• Your instructions:
Check each line of the listing below for the string "venuesData", and copy the ones that have it.

*** Dataset excerpts

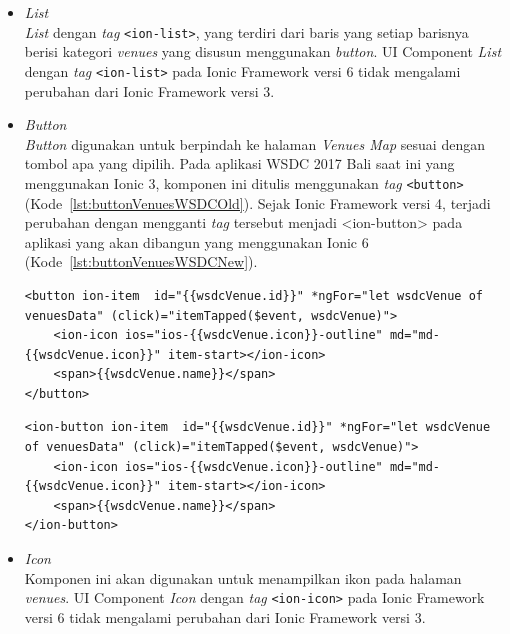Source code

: \begin{enumerate}
\begin{enumerate}
\begin{itemize}
			\item \textit{List} \\
		\textit{List} dengan \textit{tag} \texttt{<ion-list>}, yang terdiri dari baris yang setiap barisnya berisi kategori \textit{venues} yang disusun menggunakan \textit{button}. UI Component \textit{List} dengan \textit{tag} \texttt{<ion-list>} pada Ionic Framework versi 6 tidak mengalami perubahan dari Ionic Framework versi 3.
		
			\item \textit{Button} \\
		\textit{Button} digunakan untuk berpindah ke halaman \textit{Venues Map} sesuai dengan tombol apa yang dipilih. Pada aplikasi WSDC 2017 Bali saat ini yang menggunakan Ionic 3, komponen ini ditulis menggunakan \textit{tag} \texttt{<button>} (Kode~\ref{lst:buttonVenuesWSDCOld}). Sejak Ionic Framework versi 4, terjadi perubahan dengan mengganti \textit{tag} tersebut menjadi {<ion-button>} pada aplikasi yang akan dibangun yang menggunakan Ionic 6 (Kode~\ref{lst:buttonVenuesWSDCNew}). 
			
		
\begin{lstlisting}[label={lst:buttonVenuesWSDCOld}, caption=\textit{Button} dengan Ionic 3 di Aplikasi WSDC 2017 Bali Saat Ini]
<button ion-item  id="{{wsdcVenue.id}}" *ngFor="let wsdcVenue of venuesData" (click)="itemTapped($event, wsdcVenue)">
	<ion-icon ios="ios-{{wsdcVenue.icon}}-outline" md="md-{{wsdcVenue.icon}}" item-start></ion-icon>
	<span>{{wsdcVenue.name}}</span>
</button>
\end{lstlisting}

\begin{lstlisting}[label={lst:buttonVenuesWSDCNew}, caption=\textit{Button} dengan Ionic 6 di Aplikasi WSDC 2017 Bali yang Akan Dibuat]
<ion-button ion-item  id="{{wsdcVenue.id}}" *ngFor="let wsdcVenue of venuesData" (click)="itemTapped($event, wsdcVenue)">
	<ion-icon ios="ios-{{wsdcVenue.icon}}-outline" md="md-{{wsdcVenue.icon}}" item-start></ion-icon>
	<span>{{wsdcVenue.name}}</span>
</ion-button>
\end{lstlisting}
		
			\item \textit{Icon} \\
		Komponen ini akan digunakan untuk menampilkan ikon pada halaman \textit{venues}. UI Component \textit{Icon} dengan \textit{tag} \texttt{<ion-icon>} pada Ionic Framework versi 6 tidak mengalami perubahan dari Ionic Framework versi 3.
		\end{itemize}	
		

\end{enumerate}
\end{enumerate}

******

• Result below:
<button ion-item  id="{{wsdcVenue.id}}" *ngFor="let wsdcVenue of venuesData" (click)="itemTapped($event, wsdcVenue)">
<ion-button ion-item  id="{{wsdcVenue.id}}" *ngFor="let wsdcVenue of venuesData" (click)="itemTapped($event, wsdcVenue)">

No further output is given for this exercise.